**Dataset content**:
⁂

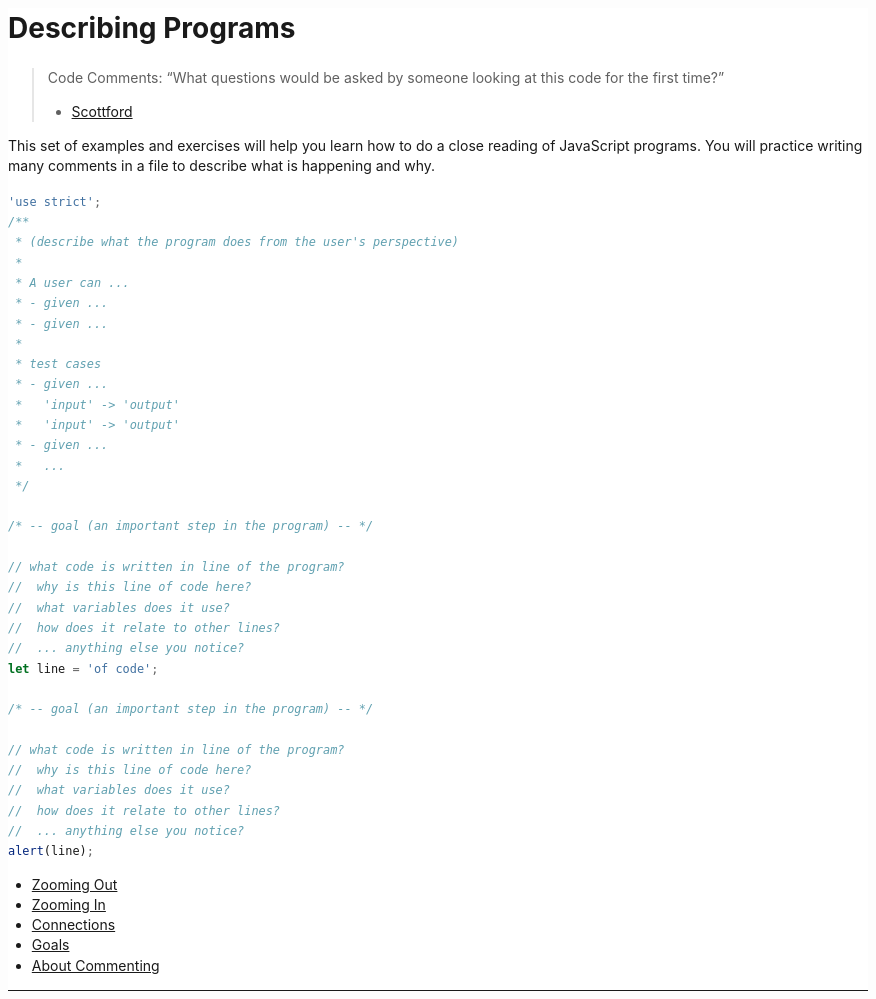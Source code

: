 # Describing Programs

> Code Comments: “What questions would be asked by someone looking at this code for the first time?”
>
> - [Scottford](https://blog.codinghorror.com/code-tells-you-how-comments-tell-you-why/)

This set of examples and exercises will help you learn how to do a close reading of JavaScript programs. You will practice writing many comments in a file to describe what is happening and why.

```js
'use strict';
/**
 * (describe what the program does from the user's perspective)
 *
 * A user can ...
 * - given ...
 * - given ...
 *
 * test cases
 * - given ...
 *   'input' -> 'output'
 *   'input' -> 'output'
 * - given ...
 *   ...
 */

/* -- goal (an important step in the program) -- */

// what code is written in line of the program?
//  why is this line of code here?
//  what variables does it use?
//  how does it relate to other lines?
//  ... anything else you notice?
let line = 'of code';

/* -- goal (an important step in the program) -- */

// what code is written in line of the program?
//  why is this line of code here?
//  what variables does it use?
//  how does it relate to other lines?
//  ... anything else you notice?
alert(line);
```

- [Zooming Out](#zooming-out)
- [Zooming In](#zooming-in)
- [Connections](#connections)
- [Goals](#goals)
- [About Commenting](#about-commenting)

---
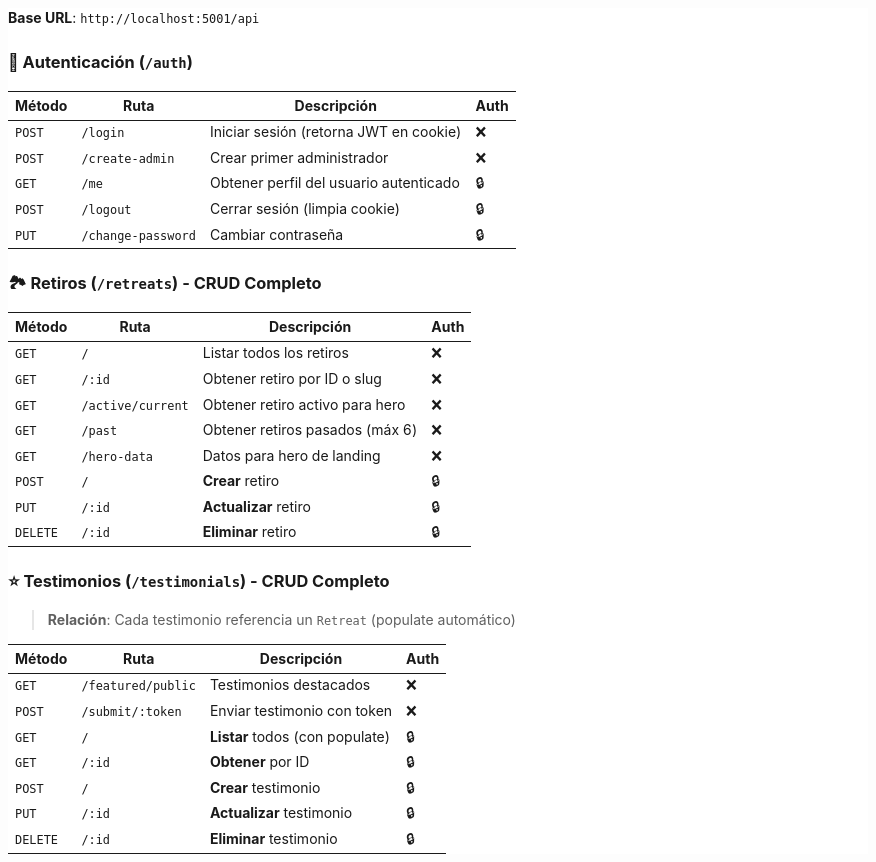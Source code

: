 **Base URL**: `http://localhost:5001/api`

### 🔐 Autenticación (`/auth`)

| Método | Ruta | Descripción | Auth |
|--------|------|-------------|------|
| `POST` | `/login` | Iniciar sesión (retorna JWT en cookie) | ❌ |
| `POST` | `/create-admin` | Crear primer administrador | ❌ |
| `GET` | `/me` | Obtener perfil del usuario autenticado | 🔒 |
| `POST` | `/logout` | Cerrar sesión (limpia cookie) | 🔒 |
| `PUT` | `/change-password` | Cambiar contraseña | 🔒 |

### 🏞️ Retiros (`/retreats`) - **CRUD Completo**

| Método | Ruta | Descripción | Auth |
|--------|------|-------------|------|
| `GET` | `/` | Listar todos los retiros | ❌ |
| `GET` | `/:id` | Obtener retiro por ID o slug | ❌ |
| `GET` | `/active/current` | Obtener retiro activo para hero | ❌ |
| `GET` | `/past` | Obtener retiros pasados (máx 6) | ❌ |
| `GET` | `/hero-data` | Datos para hero de landing | ❌ |
| `POST` | `/` | **Crear** retiro | 🔒 |
| `PUT` | `/:id` | **Actualizar** retiro | 🔒 |
| `DELETE` | `/:id` | **Eliminar** retiro | 🔒 |

### ⭐ Testimonios (`/testimonials`) - **CRUD Completo**

> **Relación**: Cada testimonio referencia un `Retreat` (populate automático)

| Método | Ruta | Descripción | Auth |
|--------|------|-------------|------|
| `GET` | `/featured/public` | Testimonios destacados | ❌ |
| `POST` | `/submit/:token` | Enviar testimonio con token | ❌ |
| `GET` | `/` | **Listar** todos (con populate) | 🔒 |
| `GET` | `/:id` | **Obtener** por ID | 🔒 |
| `POST` | `/` | **Crear** testimonio | 🔒 |
| `PUT` | `/:id` | **Actualizar** testimonio | 🔒 |
| `DELETE` | `/:id` | **Eliminar** testimonio | 🔒 |
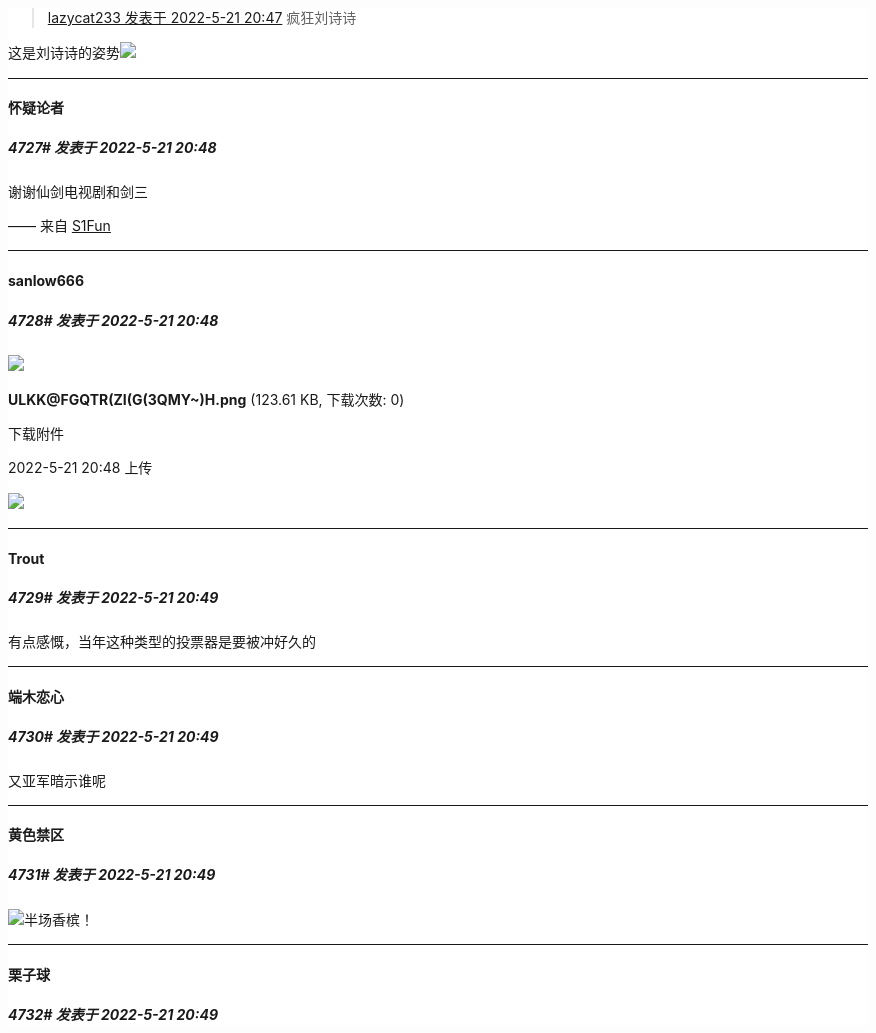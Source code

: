 <blockquote><a href="httphttps://bbs.saraba1st.com/2b/forum.php?mod=redirect&amp;goto=findpost&amp;pid=55935718&amp;ptid=2070127" target="_blank">lazycat233 发表于 2022-5-21 20:47</a>
疯狂刘诗诗</blockquote>
这是刘诗诗的姿势<img src="https://static.saraba1st.com/image/smiley/face2017/067.png" referrerpolicy="no-referrer">

*****

####  怀疑论者  
##### 4727#       发表于 2022-5-21 20:48

谢谢仙剑电视剧和剑三

—— 来自 [S1Fun](https://s1fun.koalcat.com)

*****

####  sanlow666  
##### 4728#       发表于 2022-5-21 20:48

<img src="https://img.saraba1st.com/forum/202205/21/204841up2ni12zmynimx1c.png" referrerpolicy="no-referrer">

<strong>ULKK@FGQTR(ZI(G(3QMY~)H.png</strong> (123.61 KB, 下载次数: 0)

下载附件

2022-5-21 20:48 上传

<img src="https://static.saraba1st.com/image/smiley/face2017/077.png" referrerpolicy="no-referrer">

*****

####  Trout  
##### 4729#       发表于 2022-5-21 20:49

有点感慨，当年这种类型的投票器是要被冲好久的

*****

####  端木恋心  
##### 4730#       发表于 2022-5-21 20:49

又亚军暗示谁呢

*****

####  黄色禁区  
##### 4731#       发表于 2022-5-21 20:49

<img src="https://static.saraba1st.com/image/smiley/face2017/067.png" referrerpolicy="no-referrer">半场香槟！

*****

####  栗子球  
##### 4732#       发表于 2022-5-21 20:49
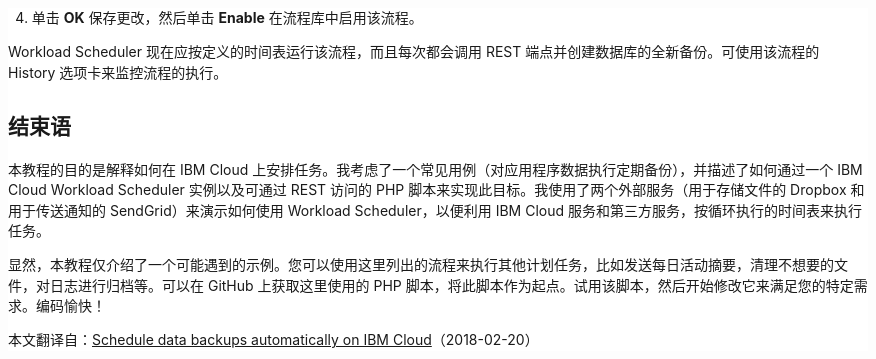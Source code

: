 4.  单击 **OK** 保存更改，然后单击 **Enable** 在流程库中启用该流程。

Workload Scheduler 现在应按定义的时间表运行该流程，而且每次都会调用 REST 端点并创建数据库的全新备份。可使用该流程的 History 选项卡来监控流程的执行。

## 结束语

本教程的目的是解释如何在 IBM Cloud 上安排任务。我考虑了一个常见用例（对应用程序数据执行定期备份），并描述了如何通过一个 IBM Cloud Workload Scheduler 实例以及可通过 REST 访问的 PHP 脚本来实现此目标。我使用了两个外部服务（用于存储文件的 Dropbox 和用于传送通知的 SendGrid）来演示如何使用 Workload Scheduler，以便利用 IBM Cloud 服务和第三方服务，按循环执行的时间表来执行任务。

显然，本教程仅介绍了一个可能遇到的示例。您可以使用这里列出的流程来执行其他计划任务，比如发送每日活动摘要，清理不想要的文件，对日志进行归档等。可以在 GitHub 上获取这里使用的 PHP 脚本，将此脚本作为起点。试用该脚本，然后开始修改它来满足您的特定需求。编码愉快！

本文翻译自：[Schedule data backups automatically on IBM Cloud](https://developer.ibm.com/tutorials/cl-cloud-backups-workload-scheduler-php/)（2018-02-20）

⁂

**How to complete this task**: Quote the data above in full, leaving out the pictures it holds.

**Answer for the task**:
Source code

: # Describing Programs

> Code Comments: “What questions would be asked by someone looking at this code for the first time?”
>
> - [Scottford](https://blog.codinghorror.com/code-tells-you-how-comments-tell-you-why/)

This set of examples and exercises will help you learn how to do a close reading of JavaScript programs. You will practice writing many comments in a file to describe what is happening and why.

```js
'use strict';
/**
 * (describe what the program does from the user's perspective)
 *
 * A user can ...
 * - given ...
 * - given ...
 *
 * test cases
 * - given ...
 *   'input' -> 'output'
 *   'input' -> 'output'
 * - given ...
 *   ...
 */

/* -- goal (an important step in the program) -- */

// what code is written in line of the program?
//  why is this line of code here?
//  what variables does it use?
//  how does it relate to other lines?
//  ... anything else you notice?
let line = 'of code';

/* -- goal (an important step in the program) -- */

// what code is written in line of the program?
//  why is this line of code here?
//  what variables does it use?
//  how does it relate to other lines?
//  ... anything else you notice?
alert(line);
```

- [Zooming Out](#zooming-out)
- [Zooming In](#zooming-in)
- [Connections](#connections)
- [Goals](#goals)
- [About Commenting](#about-commenting)

---
Source code

: **Base URL**: `http://localhost:5001/api`

### 🔐 Autenticación (`/auth`)

| Método | Ruta | Descripción | Auth |
|--------|------|-------------|------|
| `POST` | `/login` | Iniciar sesión (retorna JWT en cookie) | ❌ |
| `POST` | `/create-admin` | Crear primer administrador | ❌ |
| `GET` | `/me` | Obtener perfil del usuario autenticado | 🔒 |
| `POST` | `/logout` | Cerrar sesión (limpia cookie) | 🔒 |
| `PUT` | `/change-password` | Cambiar contraseña | 🔒 |

### 🏞️ Retiros (`/retreats`) - **CRUD Completo**

| Método | Ruta | Descripción | Auth |
|--------|------|-------------|------|
| `GET` | `/` | Listar todos los retiros | ❌ |
| `GET` | `/:id` | Obtener retiro por ID o slug | ❌ |
| `GET` | `/active/current` | Obtener retiro activo para hero | ❌ |
| `GET` | `/past` | Obtener retiros pasados (máx 6) | ❌ |
| `GET` | `/hero-data` | Datos para hero de landing | ❌ |
| `POST` | `/` | **Crear** retiro | 🔒 |
| `PUT` | `/:id` | **Actualizar** retiro | 🔒 |
| `DELETE` | `/:id` | **Eliminar** retiro | 🔒 |

### ⭐ Testimonios (`/testimonials`) - **CRUD Completo**

> **Relación**: Cada testimonio referencia un `Retreat` (populate automático)

| Método | Ruta | Descripción | Auth |
|--------|------|-------------|------|
| `GET` | `/featured/public` | Testimonios destacados | ❌ |
| `POST` | `/submit/:token` | Enviar testimonio con token | ❌ |
| `GET` | `/` | **Listar** todos (con populate) | 🔒 |
| `GET` | `/:id` | **Obtener** por ID | 🔒 |
| `POST` | `/` | **Crear** testimonio | 🔒 |
| `PUT` | `/:id` | **Actualizar** testimonio | 🔒 |
| `DELETE` | `/:id` | **Eliminar** testimonio | 🔒 |
Source code

: <blockquote><a href="httphttps://bbs.saraba1st.com/2b/forum.php?mod=redirect&amp;goto=findpost&amp;pid=55935718&amp;ptid=2070127" target="_blank">lazycat233 发表于 2022-5-21 20:47</a>
疯狂刘诗诗</blockquote>
这是刘诗诗的姿势<img src="https://static.saraba1st.com/image/smiley/face2017/067.png" referrerpolicy="no-referrer">

*****

####  怀疑论者  
##### 4727#       发表于 2022-5-21 20:48

谢谢仙剑电视剧和剑三

—— 来自 [S1Fun](https://s1fun.koalcat.com)

*****

####  sanlow666  
##### 4728#       发表于 2022-5-21 20:48

<img src="https://img.saraba1st.com/forum/202205/21/204841up2ni12zmynimx1c.png" referrerpolicy="no-referrer">

<strong>ULKK@FGQTR(ZI(G(3QMY~)H.png</strong> (123.61 KB, 下载次数: 0)

下载附件

2022-5-21 20:48 上传

<img src="https://static.saraba1st.com/image/smiley/face2017/077.png" referrerpolicy="no-referrer">

*****

####  Trout  
##### 4729#       发表于 2022-5-21 20:49

有点感慨，当年这种类型的投票器是要被冲好久的

*****

####  端木恋心  
##### 4730#       发表于 2022-5-21 20:49

又亚军暗示谁呢

*****

####  黄色禁区  
##### 4731#       发表于 2022-5-21 20:49

<img src="https://static.saraba1st.com/image/smiley/face2017/067.png" referrerpolicy="no-referrer">半场香槟！

*****

####  栗子球  
##### 4732#       发表于 2022-5-21 20:49
Source code

: 4.  单击 **OK** 保存更改，然后单击 **Enable** 在流程库中启用该流程。

Workload Scheduler 现在应按定义的时间表运行该流程，而且每次都会调用 REST 端点并创建数据库的全新备份。可使用该流程的 History 选项卡来监控流程的执行。

## 结束语

本教程的目的是解释如何在 IBM Cloud 上安排任务。我考虑了一个常见用例（对应用程序数据执行定期备份），并描述了如何通过一个 IBM Cloud Workload Scheduler 实例以及可通过 REST 访问的 PHP 脚本来实现此目标。我使用了两个外部服务（用于存储文件的 Dropbox 和用于传送通知的 SendGrid）来演示如何使用 Workload Scheduler，以便利用 IBM Cloud 服务和第三方服务，按循环执行的时间表来执行任务。

显然，本教程仅介绍了一个可能遇到的示例。您可以使用这里列出的流程来执行其他计划任务，比如发送每日活动摘要，清理不想要的文件，对日志进行归档等。可以在 GitHub 上获取这里使用的 PHP 脚本，将此脚本作为起点。试用该脚本，然后开始修改它来满足您的特定需求。编码愉快！

本文翻译自：[Schedule data backups automatically on IBM Cloud](https://developer.ibm.com/tutorials/cl-cloud-backups-workload-scheduler-php/)（2018-02-20）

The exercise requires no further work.